[Opening RECORDS SUPPLIED section]

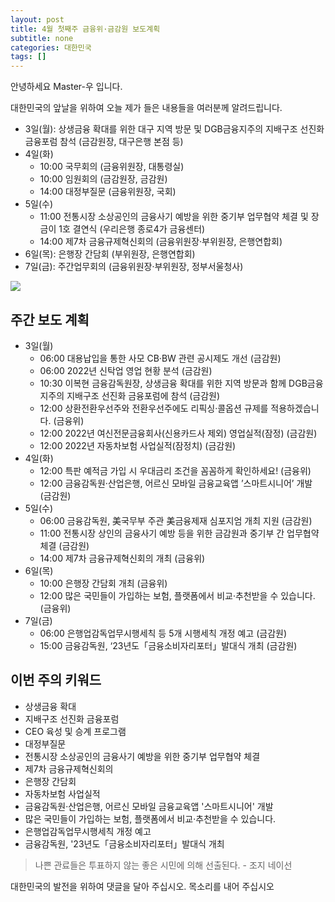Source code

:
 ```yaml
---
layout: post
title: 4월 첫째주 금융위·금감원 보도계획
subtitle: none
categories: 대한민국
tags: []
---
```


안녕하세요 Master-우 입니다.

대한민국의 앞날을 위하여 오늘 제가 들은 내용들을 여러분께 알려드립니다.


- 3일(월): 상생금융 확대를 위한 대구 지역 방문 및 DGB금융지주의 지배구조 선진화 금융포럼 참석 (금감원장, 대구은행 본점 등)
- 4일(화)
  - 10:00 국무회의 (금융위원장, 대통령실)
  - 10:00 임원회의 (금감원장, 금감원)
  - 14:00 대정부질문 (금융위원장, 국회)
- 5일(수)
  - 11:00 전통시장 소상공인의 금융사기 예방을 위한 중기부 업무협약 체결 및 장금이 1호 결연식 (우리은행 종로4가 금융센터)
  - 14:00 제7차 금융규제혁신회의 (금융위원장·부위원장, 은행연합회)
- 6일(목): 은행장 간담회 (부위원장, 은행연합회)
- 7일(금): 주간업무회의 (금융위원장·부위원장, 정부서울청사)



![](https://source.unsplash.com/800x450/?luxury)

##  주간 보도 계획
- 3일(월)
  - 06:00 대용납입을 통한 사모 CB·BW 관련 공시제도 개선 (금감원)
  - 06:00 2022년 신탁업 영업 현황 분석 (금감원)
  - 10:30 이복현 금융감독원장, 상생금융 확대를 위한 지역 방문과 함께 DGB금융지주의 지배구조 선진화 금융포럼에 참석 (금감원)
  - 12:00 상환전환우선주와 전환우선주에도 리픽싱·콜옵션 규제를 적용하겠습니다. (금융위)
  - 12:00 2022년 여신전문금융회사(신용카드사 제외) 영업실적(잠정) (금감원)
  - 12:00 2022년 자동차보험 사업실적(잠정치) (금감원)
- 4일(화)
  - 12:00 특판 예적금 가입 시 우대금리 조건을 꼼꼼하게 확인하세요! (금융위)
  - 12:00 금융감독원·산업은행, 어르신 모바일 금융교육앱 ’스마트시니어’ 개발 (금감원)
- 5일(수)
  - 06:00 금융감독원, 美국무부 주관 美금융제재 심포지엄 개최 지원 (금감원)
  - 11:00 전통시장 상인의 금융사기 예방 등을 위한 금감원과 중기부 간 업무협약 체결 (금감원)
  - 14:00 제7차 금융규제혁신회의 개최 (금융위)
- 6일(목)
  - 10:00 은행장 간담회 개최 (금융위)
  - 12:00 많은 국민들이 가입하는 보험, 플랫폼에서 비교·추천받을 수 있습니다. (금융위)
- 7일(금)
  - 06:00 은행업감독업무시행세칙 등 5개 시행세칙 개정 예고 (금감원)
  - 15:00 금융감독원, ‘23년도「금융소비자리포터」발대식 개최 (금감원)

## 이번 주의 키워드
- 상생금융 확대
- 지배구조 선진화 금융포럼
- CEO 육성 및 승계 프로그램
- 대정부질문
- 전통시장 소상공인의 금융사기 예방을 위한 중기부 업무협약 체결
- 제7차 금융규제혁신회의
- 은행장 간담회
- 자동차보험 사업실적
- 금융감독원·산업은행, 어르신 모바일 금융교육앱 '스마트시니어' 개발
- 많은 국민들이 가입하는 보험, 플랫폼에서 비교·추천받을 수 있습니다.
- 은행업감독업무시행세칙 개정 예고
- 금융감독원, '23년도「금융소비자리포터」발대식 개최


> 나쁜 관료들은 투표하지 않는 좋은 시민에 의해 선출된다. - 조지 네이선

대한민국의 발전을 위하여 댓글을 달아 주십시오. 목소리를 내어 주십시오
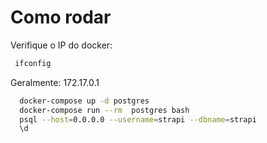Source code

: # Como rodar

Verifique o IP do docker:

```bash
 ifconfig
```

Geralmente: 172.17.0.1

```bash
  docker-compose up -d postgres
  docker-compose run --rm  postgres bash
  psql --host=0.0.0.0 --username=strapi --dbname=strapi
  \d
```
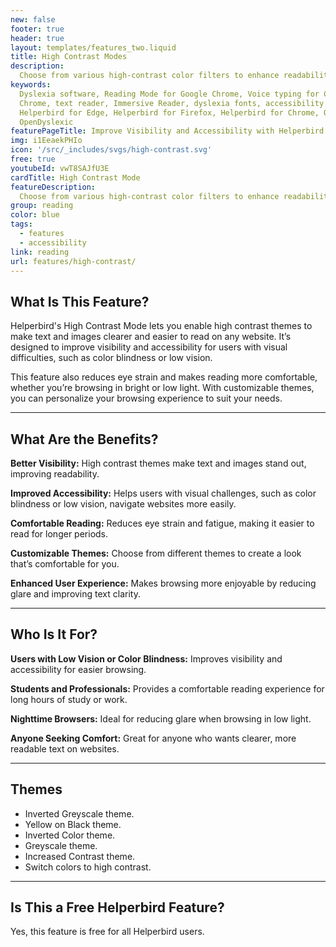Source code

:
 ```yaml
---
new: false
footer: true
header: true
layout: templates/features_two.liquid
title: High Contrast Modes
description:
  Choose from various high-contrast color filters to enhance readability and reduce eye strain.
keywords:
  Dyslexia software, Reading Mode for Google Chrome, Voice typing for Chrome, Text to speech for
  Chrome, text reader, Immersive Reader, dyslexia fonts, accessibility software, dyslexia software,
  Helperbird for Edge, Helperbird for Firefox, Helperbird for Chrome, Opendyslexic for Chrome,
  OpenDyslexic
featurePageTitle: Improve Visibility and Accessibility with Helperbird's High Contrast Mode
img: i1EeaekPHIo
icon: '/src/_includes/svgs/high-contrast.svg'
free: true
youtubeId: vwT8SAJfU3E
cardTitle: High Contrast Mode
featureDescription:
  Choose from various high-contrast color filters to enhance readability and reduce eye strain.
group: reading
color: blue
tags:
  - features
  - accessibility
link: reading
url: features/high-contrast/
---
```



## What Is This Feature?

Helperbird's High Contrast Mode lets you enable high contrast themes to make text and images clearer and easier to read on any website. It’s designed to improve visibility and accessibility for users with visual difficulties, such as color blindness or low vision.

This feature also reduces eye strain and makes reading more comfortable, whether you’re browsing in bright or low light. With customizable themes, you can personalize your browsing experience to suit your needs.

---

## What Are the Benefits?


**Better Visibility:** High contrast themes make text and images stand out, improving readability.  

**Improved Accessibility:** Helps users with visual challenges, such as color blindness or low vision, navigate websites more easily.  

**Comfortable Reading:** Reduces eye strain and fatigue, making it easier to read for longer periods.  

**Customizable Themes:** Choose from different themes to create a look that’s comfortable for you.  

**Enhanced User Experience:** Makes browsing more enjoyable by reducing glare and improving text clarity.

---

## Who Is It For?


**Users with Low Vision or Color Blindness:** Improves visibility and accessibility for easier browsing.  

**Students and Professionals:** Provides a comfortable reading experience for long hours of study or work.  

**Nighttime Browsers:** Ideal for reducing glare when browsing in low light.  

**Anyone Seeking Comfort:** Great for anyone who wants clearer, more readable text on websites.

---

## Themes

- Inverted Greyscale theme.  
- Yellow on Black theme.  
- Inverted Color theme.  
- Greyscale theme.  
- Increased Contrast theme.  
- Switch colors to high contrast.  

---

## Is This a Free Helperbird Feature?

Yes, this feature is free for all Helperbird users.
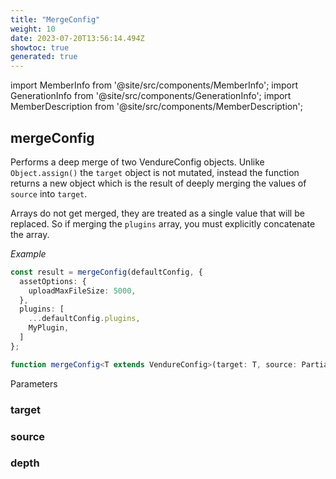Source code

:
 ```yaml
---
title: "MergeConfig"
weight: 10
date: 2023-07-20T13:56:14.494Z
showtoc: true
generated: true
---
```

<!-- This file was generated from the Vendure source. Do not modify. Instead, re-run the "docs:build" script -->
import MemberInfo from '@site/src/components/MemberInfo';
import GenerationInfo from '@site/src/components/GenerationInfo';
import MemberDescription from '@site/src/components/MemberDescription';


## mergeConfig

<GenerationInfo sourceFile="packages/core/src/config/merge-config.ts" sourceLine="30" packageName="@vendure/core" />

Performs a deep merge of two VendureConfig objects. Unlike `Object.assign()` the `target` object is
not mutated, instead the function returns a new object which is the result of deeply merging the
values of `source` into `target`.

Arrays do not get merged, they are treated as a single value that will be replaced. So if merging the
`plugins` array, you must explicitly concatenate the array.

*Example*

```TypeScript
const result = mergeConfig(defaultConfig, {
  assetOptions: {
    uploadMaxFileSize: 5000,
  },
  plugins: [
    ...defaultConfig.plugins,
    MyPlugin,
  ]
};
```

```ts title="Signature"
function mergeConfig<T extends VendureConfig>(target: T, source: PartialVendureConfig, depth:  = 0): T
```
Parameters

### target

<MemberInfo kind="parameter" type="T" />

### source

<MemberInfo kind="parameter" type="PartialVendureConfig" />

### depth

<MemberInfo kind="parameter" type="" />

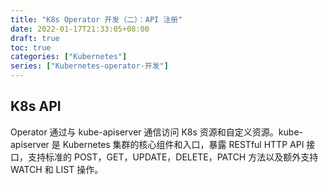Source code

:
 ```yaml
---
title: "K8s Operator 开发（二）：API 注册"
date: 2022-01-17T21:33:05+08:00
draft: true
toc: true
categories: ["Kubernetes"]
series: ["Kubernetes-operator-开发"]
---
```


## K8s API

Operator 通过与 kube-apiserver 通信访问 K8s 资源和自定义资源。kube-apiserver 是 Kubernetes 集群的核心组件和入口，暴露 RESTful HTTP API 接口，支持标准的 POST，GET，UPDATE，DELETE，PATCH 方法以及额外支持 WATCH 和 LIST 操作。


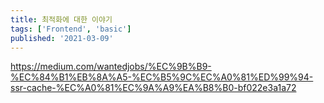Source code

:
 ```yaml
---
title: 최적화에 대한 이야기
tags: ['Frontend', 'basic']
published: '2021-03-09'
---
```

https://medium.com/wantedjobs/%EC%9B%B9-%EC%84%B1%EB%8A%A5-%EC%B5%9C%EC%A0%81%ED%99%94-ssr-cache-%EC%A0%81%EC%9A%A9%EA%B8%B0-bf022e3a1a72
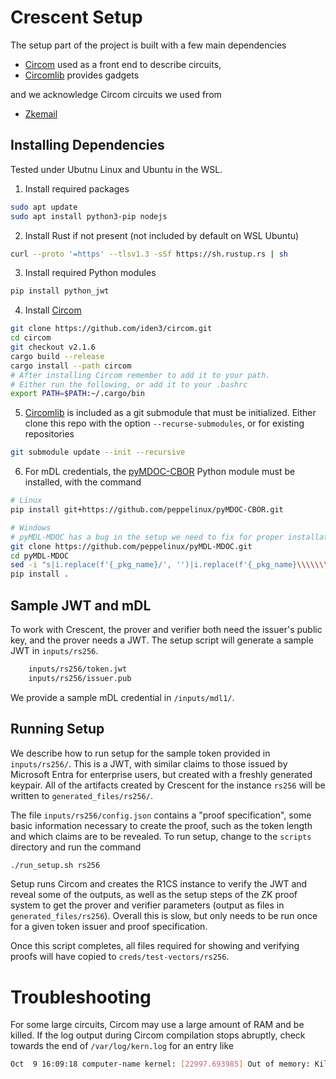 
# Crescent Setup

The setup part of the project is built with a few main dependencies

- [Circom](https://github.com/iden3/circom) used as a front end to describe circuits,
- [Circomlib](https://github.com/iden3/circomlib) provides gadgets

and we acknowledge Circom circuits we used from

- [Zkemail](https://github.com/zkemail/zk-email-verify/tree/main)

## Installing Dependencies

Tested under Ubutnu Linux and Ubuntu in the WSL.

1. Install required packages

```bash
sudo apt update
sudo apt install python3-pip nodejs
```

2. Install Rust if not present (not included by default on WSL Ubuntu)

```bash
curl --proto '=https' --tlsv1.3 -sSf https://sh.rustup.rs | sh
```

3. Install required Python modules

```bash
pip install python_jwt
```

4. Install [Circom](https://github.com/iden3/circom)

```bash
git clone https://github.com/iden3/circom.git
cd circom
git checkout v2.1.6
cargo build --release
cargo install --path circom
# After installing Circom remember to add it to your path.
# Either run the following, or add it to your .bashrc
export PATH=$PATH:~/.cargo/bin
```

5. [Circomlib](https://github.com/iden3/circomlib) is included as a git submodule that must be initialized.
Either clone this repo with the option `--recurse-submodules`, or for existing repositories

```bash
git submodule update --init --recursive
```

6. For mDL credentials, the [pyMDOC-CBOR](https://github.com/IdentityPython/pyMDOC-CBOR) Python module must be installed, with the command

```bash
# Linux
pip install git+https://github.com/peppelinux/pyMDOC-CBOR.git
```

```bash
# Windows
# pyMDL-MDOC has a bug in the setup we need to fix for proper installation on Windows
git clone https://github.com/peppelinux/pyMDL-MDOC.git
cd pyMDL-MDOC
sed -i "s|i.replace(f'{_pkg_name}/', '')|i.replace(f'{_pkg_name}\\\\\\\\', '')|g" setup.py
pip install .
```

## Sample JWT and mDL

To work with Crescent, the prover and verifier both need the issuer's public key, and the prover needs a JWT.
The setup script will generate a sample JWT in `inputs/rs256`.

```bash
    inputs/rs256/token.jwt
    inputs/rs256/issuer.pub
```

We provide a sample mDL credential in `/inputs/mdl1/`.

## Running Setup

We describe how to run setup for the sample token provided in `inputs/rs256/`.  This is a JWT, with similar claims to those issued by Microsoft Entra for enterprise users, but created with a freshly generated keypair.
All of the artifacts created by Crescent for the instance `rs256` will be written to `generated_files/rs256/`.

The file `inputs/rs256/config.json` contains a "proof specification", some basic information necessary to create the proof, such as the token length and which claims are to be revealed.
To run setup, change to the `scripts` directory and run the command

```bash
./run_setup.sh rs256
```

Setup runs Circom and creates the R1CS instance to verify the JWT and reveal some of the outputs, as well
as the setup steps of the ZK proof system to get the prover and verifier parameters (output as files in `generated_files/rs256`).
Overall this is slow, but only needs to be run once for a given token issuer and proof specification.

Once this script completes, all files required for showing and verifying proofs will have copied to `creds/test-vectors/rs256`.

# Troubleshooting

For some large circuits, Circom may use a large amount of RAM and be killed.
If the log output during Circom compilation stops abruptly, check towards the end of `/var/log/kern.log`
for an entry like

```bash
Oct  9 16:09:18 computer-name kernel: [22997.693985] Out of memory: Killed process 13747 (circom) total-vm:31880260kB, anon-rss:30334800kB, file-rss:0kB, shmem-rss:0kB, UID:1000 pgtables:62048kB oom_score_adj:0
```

[Closing RECORDS SUPPLIED section]

__TASK TO CARRY OUT__.
Every line from the first line of the entries above through the line with "- 14:00 대정부질문 (금융위원장, 국회)" must be repeated exactly, and pictures must not be.

__ANSWER SECTION__.
Source code

:
 ```yaml
---
layout: post
title: 4월 첫째주 금융위·금감원 보도계획
subtitle: none
categories: 대한민국
tags: []
---
```


안녕하세요 Master-우 입니다.

대한민국의 앞날을 위하여 오늘 제가 들은 내용들을 여러분께 알려드립니다.


- 3일(월): 상생금융 확대를 위한 대구 지역 방문 및 DGB금융지주의 지배구조 선진화 금융포럼 참석 (금감원장, 대구은행 본점 등)
- 4일(화)
  - 10:00 국무회의 (금융위원장, 대통령실)
  - 10:00 임원회의 (금감원장, 금감원)
  - 14:00 대정부질문 (금융위원장, 국회)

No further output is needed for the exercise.